Since the Biology of Genomes meeting in early May, a tempest has been brewing. It is only in this last week that this tempest has gathered enough strength that it could no longer be contained by those who have chosen to stir it up. The esteemed Daniel MacArthur blogged and tweeted from the conference. This apparently caught the attention of the conference organizers and GenomeWeb. As journalists, the folks at GenomeWeb are required to follow CSHL's media rules which require that journalists get the permission of a speaker before publishing any information from her talk. GenomeWeb saw a double standard when comparing what Daniel was allowed to do and what they were allowed to do. They then contacted CSHL. The initial write-up of the gathering storm in Science Insider characterized this contact as complaining. GenomeWeb characterized it as asking CSHL for clarification of their policy (in a comment on a response posted by Daniel in his blog, Genetic Future). Of course this attempt to, in effect, censor has only served to bring more attention to Daniel's blog (the so-called Streisand effect), and has resulted in a number of responses from other bloggers like Anthony Fejes, DrugMonkey, and even GenomeWeb's Daily Scan, comments (some quite passionate) on the Science Insider story, Daniel's response, and FriendFeed, as well as a couple well-reasoned pieces on where the policy should head from here by Ed Yong and Andrew Maynard. Daniel himself provides a nice summary of it all in a follow-up post. With all that sound and fury, there is not much to add on the subject other than to say I suppose I am lucky that the 500 or so emails I had to pore through each night after the meeting ended at 10:30 or 11 p.m. prevented me from posting any commentary during the meeting (well, the emails plus the fact that I knew Daniel would do a better job than me).

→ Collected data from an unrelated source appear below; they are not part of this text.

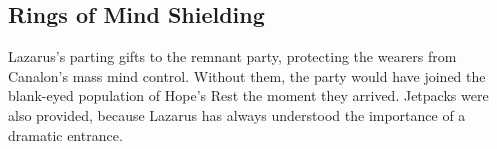 \smallskip

\subsection*{Rings of Mind Shielding}

\noindent

Lazarus's parting gifts to the remnant party, protecting the wearers from Canalon's mass mind control.  Without them, the party would have joined the blank-eyed population of Hope's Rest the moment they arrived.  Jetpacks were also provided, because Lazarus has always understood the importance of a dramatic entrance.

\smallskip

\clearpage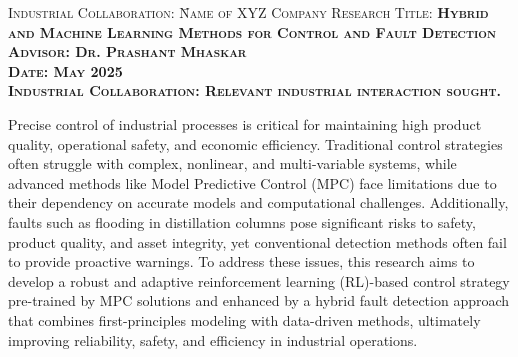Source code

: 



%    


\begin{tabbing}
  \scshape{Industrial Collaboration}: \= Name of XYZ Company  \kill %
  \scshape{Research Title}:           \tabs  \bfseries{Hybrid and Machine Learning Methods for Control and Fault Detection}  \\
  \scshape{Advisor}:                  \tabs  Dr. Prashant Mhaskar                                         \\
  \scshape{Date}:                     \tabs  May 2025 \\
  \scshape{Industrial Collaboration}: \tabs  Relevant industrial interaction sought. %
\end{tabbing}


\ResearchGoals

Precise control of industrial processes is critical for maintaining high product quality, operational safety, and economic efficiency. Traditional control strategies often struggle with complex, nonlinear, and multi-variable systems, while advanced methods like Model Predictive Control (MPC) face limitations due to their dependency on accurate models and computational challenges. Additionally, faults such as flooding in distillation columns pose significant risks to safety, product quality, and asset integrity, yet conventional detection methods often fail to provide proactive warnings. To address these issues, this research aims to develop a robust and adaptive reinforcement learning (RL)-based control strategy pre-trained by MPC solutions and enhanced by a hybrid fault detection approach that combines first-principles modeling with data-driven methods, ultimately improving reliability, safety, and efficiency in industrial operations.

\Background


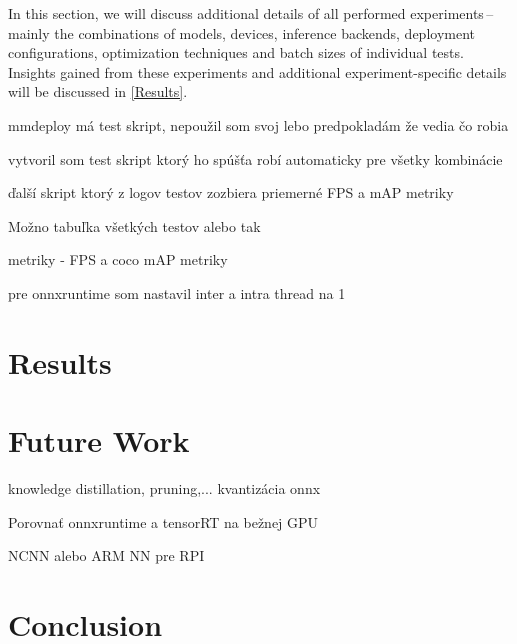 In this section, we will discuss additional details of all performed
experiments\,--\,mainly the combinations of models, devices, inference backends,
deployment configurations, optimization techniques and batch sizes of individual
tests. Insights gained from these experiments and additional experiment-specific
details will be discussed in \autoref{Results}.



mmdeploy má test skript, nepoužil som svoj lebo predpokladám že vedia čo robia

vytvoril som test skript ktorý ho spúšťa robí automaticky pre všetky kombinácie

ďalší skript ktorý z logov testov zozbiera priemerné FPS a mAP metriky

Možno tabuľka všetkých testov alebo tak

metriky - FPS a coco mAP metriky

pre onnxruntime som nastavil inter a intra thread na 1








\chapter{Results}
\label{Results}





\chapter{Future Work}

knowledge distillation, pruning,... kvantizácia onnx

Porovnať onnxruntime a tensorRT na bežnej GPU

NCNN alebo ARM NN pre RPI




\chapter{Conclusion}



% 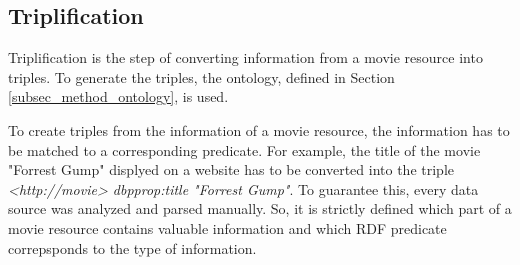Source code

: \subsection{Triplification}
\label{subsec_method_triplification}

Triplification is the step of converting information from a movie resource into triples.
To generate the triples, the ontology, defined in Section \ref{subsec_method_ontology}, is used.

To create triples from the information of a movie resource, the information has to be matched to a corresponding predicate.
For example, the title of the movie "Forrest Gump" displyed on a website has to be converted into the triple \emph{<http://movie> dbpprop:title "Forrest Gump"}.
To guarantee this, every data source was analyzed and parsed manually.
So, it is strictly defined which part of a movie resource contains valuable information and which RDF predicate correpsponds to the type of information.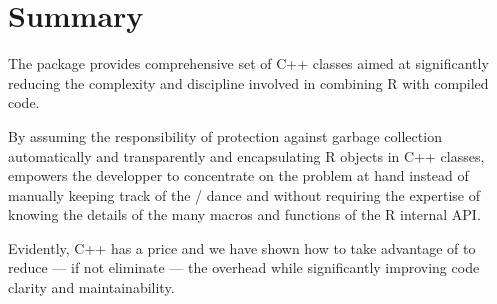 \section{Summary}

The  package provides comprehensive set of C++
classes aimed at significantly reducing the complexity and
discipline involved in combining R with compiled code.

By assuming the responsibility of protection against garbage
collection automatically and transparently and encapsulating R objects
in C++ classes,  empowers the developper to concentrate on 
the problem at hand instead of manually keeping track of 
the / dance and without requiring 
the expertise of knowing the details of the many macros and functions
of the R internal API.

Evidently, C++ has a price and we have shown how to take advantage
of  to reduce --- if not eliminate --- the overhead while
significantly improving code clarity and maintainability. 




\address{Dirk Eddelbuettel\\
  Debian Project\\
  Chicago, IL\\
  USA}\\

\address{Romain Fran\c{c}ois\\
  Professionnal R Enthusiast\\
  3 rue Emile Bonnet, 34 090 Montpellier\\
  FRANCE}\\


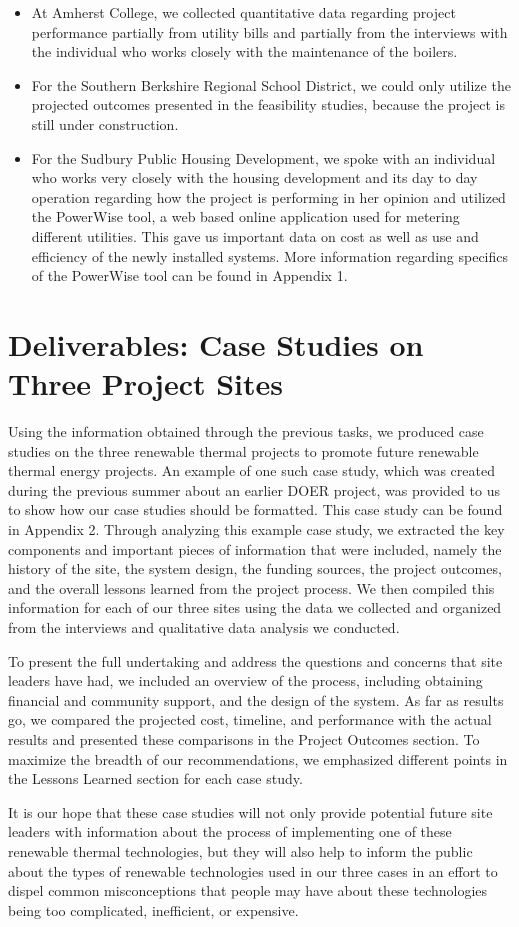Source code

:    \begin{itemize}
      \item{At Amherst College, we collected quantitative data regarding project performance partially from utility bills and partially from the interviews with the individual who works closely with the maintenance of the boilers.}
      \item{For the Southern Berkshire Regional School District, we could only utilize the projected outcomes presented in the feasibility studies, because the project is still under construction.}
      \item{For the Sudbury Public Housing Development, we spoke with an individual who works very closely with the housing development and its day to day operation regarding how the project is performing in her opinion and utilized the PowerWise tool, a web based online application used for metering different utilities. This gave us important data on cost as well as use and efficiency of the newly installed systems. More information regarding specifics of the PowerWise tool can be found in Appendix 1.}
    \end{itemize}

  \section{Deliverables: Case Studies on Three Project Sites}
  \par Using the information obtained through the previous tasks, we produced case studies on the three renewable thermal projects to promote future renewable thermal energy projects. An example of one such case study, which was created during the previous summer about an earlier DOER project, was provided to us to show how our case studies should be formatted. This case study can be found in Appendix 2. Through analyzing this example case study, we extracted the key components and important pieces of information that were included, namely the history of the site, the system design, the funding sources, the project outcomes, and the overall lessons learned from the project process. We then compiled this information for each of our three sites using the data we collected and organized from the interviews and qualitative data analysis we conducted.
  \par To present the full undertaking and address the questions and concerns that site leaders have had, we included an overview of the process, including obtaining financial and community support, and the design of the system. As far as results go, we compared the projected cost, timeline, and performance with the actual results and presented these comparisons in the Project Outcomes section. To maximize the breadth of our recommendations, we emphasized different points in the Lessons Learned section for each case study.
  \par It is our hope that these case studies will not only provide potential future site leaders with information about the process of implementing one of these renewable thermal technologies, but they will also help to inform the public about the types of renewable technologies used in our three cases in an effort to dispel common misconceptions that people may have about these technologies being too complicated, inefficient, or expensive.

Taking a step back, there is a larger double standard at play here than the distinction between professional journalists and peddlers of new media. Many of the conclusions around whether CSHL is right in restricting any type of journalist focus on the type of conference and the expectations that type of conference creates in the minds of the presenters. At a private, invitation-only conference, no publishing. At a breaking results conference like Biology of Genomes, get permission. At an open conference, anything goes. So then one might ask: why aren't all conferences open? The whole notion that presenting something at a conference that has some understanding of respecting others' unpublished work is a bit ridiculous (this point has been made by others, along with the fact that Biology of Genomes is over-subscribed every year; getting people in the door is not a problem). But I am not even going to debate that point. The more interesting question is: why aren't all data and research released rapidly and freely available? Since the Bermuda Principles were agreed to in 1996, all genome sequencing centers have submitted their data, from raw sequence data to finished sequence to assemblies to annotation, to public repositories as quickly after generation as possible. These principles were reinforced by the Fort Lauderdale agreement in 2003 which added a provision that protected the production centers' right to first publication. But as we have seen recently, that provision of the Fort Lauderdale agreement is not always enforced. As sequencing has moved into medical applications, the sequencing centers have taken great pains to release human sequence data in a responsible manner, but still rapidly. What's more, they now also release the detected variants fully annotated and correlated with phenotypic information in protected access databases available to any researcher. As data that requires more and more analysis and significant human curation are made rapidly available well before publication, the production centers become ever more vulnerable to getting "scooped" on their hard won findings.
As Church and Hillier properly conclude in the above referenced article
Sequence data are now easier to produce, but decisions about timelines for data release, publication, and ownership and standards for assembly comparison and quality assessment, as well as the tools for managing and displaying these data, need considerable attention in order to best serve the entire community. (Emphasis mine)
This conclusion begets many questions. If the rapid release described in the Bermuda Principles still holds true, why does it only apply to large-scale sequencing centers? Many researchers are generating more sequence in a month than the Human Genome Project was able to produce in a year. As they continue to be allowed to perform pre-publication (as opposed to post-generation) data submission, why are they not being held to the same standard as the large-scale sequencing centers?
Stepping back further, does dumping all of those data, literally terabytes and terabytes, into public nucleotide repositories like the SRA and ERA as soon as it is generated still make sense? Who has the bandwidth to download and use it all? Mainly only those centers that are submitting it. For human data, a single instrument run contains enough data to identify an individual. Should there not be at least some provisions in place to allow data generators to properly assess and quality control their data?
The human reference has been published (with a recent update to GRCh37). The blueprint exists. Thus, many of the reasons underlying the conclusions of the Bermuda Principles are no longer applicable. So should those open access principles be applied more widely to other areas of biology and science at large or should they no longer apply to sequence data from a genome for which a reference exists? It is time to rethink the current policies and begin to apply them to all sequence generators. And people are doing just that. The double standard must end.